For me, I chose to specialise in palliative medicine because it has the right mix of medicine and care. It is about understanding disease and also having the time for patients and family. In some branches of medicine time is something always of the essence and there is a sense of urgency. In palliative care, to do things right, you have to make time, to sit with a patient for as long as necessary and give them your full attention. Not many people can sit down with someone and tell them they are dying. It is definitely emotionally draining to work with people who are so frequently coping with the worst kind of news. It is about learning how not to have an answer – perhaps this is the most challenging part. As a consultant in many other kinds of medicine, you are there to make things better, to come up with the solution and help someone heal. This is not always the case in palliative medicine. But in our own way we provide optimism and hope. It is enriching experience working in this specialty. It is a privilege to care for patients in this stage of life. Of course, you need a team of brilliant people around you and a good work life balance.
What do you like about working at Derby Teaching Hospitals in particular?
The staff here are among the best I have worked with. A good nurse has an ability to empathise with almost any patient, to see things from their perspective and understand. They have the ability to listen and communicate; not just to the patient but then to the team around them. I can’t do my job without the information communicated to me by the nurses and health care assistants who spend so much time with the patients. In Derby we have, in palliative care, such dedicated, thoughtful and professional nurses and healthcare assistants. Patients just seem to enjoy time with them. The Nightingale Macmillan Unit has a strong sense of identity, too, a real team mentality and this makes work here a pleasure.
Why did you decide to take part in the programme?
I felt that a balanced documentary needed to look at birth, life and death equally. The perception of specialist palliative care I encounter commonly is that we only look after dying patients, that we are just end of life care. End of life care is a part of what we do; we do a lot more before the end of someone’s life. Yes, sadly the time they have left to live is limited but as a team we ensure the patient and their families are supported over this duration. So I saw the opportunity to show what we do on this unit, to show that it is not some terrible dark place where the wind whistles through the ward, some dungeon-like last stop, there is optimism and hope here.
I also wanted other parts of the hospital to see what we do. The demand for specialist palliative care involvement is growing and we have a team which goes out into the other wards to provide it and we are seeing more people coming into our department. I think it will be a surprise for people who work within healthcare to see what happens on a specialist palliative care unit.
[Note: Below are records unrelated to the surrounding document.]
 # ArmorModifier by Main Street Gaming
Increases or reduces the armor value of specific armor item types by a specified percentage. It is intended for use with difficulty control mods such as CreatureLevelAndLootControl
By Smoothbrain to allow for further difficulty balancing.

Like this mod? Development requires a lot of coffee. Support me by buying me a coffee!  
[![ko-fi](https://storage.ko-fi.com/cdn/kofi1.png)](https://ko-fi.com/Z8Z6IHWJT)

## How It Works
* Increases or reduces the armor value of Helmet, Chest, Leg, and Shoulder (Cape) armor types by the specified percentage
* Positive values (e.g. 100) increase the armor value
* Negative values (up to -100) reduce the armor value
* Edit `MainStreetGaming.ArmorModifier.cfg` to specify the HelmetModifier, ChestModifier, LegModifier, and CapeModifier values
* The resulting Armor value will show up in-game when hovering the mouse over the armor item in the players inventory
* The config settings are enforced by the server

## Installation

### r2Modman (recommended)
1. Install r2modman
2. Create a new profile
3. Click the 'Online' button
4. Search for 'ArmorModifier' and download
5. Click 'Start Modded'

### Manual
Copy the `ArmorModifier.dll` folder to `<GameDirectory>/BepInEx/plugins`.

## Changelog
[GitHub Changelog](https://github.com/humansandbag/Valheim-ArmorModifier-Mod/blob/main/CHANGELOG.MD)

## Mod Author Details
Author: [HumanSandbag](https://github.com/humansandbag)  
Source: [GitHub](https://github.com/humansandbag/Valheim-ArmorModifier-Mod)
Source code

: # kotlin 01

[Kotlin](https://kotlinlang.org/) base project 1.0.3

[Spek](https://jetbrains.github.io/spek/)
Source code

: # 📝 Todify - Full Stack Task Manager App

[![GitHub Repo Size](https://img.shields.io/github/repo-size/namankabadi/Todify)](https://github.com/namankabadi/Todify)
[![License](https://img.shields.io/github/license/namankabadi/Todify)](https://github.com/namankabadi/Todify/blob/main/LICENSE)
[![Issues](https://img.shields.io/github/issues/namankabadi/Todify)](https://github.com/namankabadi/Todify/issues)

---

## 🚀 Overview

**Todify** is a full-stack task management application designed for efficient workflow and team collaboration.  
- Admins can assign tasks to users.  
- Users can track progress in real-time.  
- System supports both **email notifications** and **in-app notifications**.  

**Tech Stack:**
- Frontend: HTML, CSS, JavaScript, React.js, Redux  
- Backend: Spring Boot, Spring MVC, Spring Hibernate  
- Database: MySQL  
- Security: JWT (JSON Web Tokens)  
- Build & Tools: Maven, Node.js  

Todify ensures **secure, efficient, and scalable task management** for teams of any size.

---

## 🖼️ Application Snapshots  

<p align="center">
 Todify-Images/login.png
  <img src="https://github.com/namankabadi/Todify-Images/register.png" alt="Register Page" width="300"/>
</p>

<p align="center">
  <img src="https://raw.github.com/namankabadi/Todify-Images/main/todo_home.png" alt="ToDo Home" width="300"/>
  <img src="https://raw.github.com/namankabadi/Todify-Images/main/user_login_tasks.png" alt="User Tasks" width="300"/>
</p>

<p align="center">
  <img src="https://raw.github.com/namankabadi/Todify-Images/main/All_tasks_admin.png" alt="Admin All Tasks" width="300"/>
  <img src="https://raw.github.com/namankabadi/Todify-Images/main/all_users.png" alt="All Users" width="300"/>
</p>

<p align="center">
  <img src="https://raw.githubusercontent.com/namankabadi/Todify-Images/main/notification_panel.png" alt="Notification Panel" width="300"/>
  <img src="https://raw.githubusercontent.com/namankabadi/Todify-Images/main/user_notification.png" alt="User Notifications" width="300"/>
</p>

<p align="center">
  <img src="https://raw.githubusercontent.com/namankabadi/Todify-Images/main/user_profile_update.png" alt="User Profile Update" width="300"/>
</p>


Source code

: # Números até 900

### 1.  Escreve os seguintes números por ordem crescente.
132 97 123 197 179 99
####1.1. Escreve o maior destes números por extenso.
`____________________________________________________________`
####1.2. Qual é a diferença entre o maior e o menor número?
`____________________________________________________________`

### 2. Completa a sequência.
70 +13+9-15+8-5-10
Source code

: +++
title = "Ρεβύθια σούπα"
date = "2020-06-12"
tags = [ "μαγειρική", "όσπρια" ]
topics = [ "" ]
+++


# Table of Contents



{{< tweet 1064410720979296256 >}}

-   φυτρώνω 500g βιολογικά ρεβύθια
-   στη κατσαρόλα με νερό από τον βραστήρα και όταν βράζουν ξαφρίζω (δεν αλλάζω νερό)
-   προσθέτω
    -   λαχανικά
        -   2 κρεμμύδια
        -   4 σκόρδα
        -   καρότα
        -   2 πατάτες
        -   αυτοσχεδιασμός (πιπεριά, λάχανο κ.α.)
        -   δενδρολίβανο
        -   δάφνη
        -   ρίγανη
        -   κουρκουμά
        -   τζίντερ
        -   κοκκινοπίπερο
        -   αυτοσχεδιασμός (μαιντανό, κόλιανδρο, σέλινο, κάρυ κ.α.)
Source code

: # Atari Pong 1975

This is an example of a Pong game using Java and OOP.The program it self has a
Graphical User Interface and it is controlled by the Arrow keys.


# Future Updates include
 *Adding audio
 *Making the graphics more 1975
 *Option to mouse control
How was it working with the camera and crew?
When I first started working with the production crew I had concerns about how patients would be treated. But it is a credit to the production team that they built rapport and gained trust of the patients, relatives and staff. When Glyn (patient featured in the specialist palliative care unit episode) arrived on the unit we thought he would be able to go home, initially. He was in a lot of pain but I approached him and told him about the documentary, what the crew were doing and how the footage would be used. He agreed to be part of the filming. It was entirely his decision and his wife supported him. He knew I was there with him and that I would listen to him but he wanted to show the world what was happening to him and the treatment we were providing for him. Right the way through his story, he insisted on the filming. Here was a young man with a young family and he wanted to share his story with the world in the hope it could do some good.
How do you think viewers will react to the programme – especially the parts you appear in?
When they see Glyn’s story it is bound to evoke emotions ranging from rooting for him to get better to empathising with him and his family towards the end. I am hoping the viewers will see and appreciate the team working which goes on behind the scenes and the immense satisfaction we derive from working in this specialty.
What are the moments you’ll remember from the experience?
Filming Glyn’s diagnosis was memorable. I was very concerned about the presence of the cameras but Glyn insisted; he wanted it all to be captured. The producer set things up to be minimally intrusive and so what you see on camera is very natural.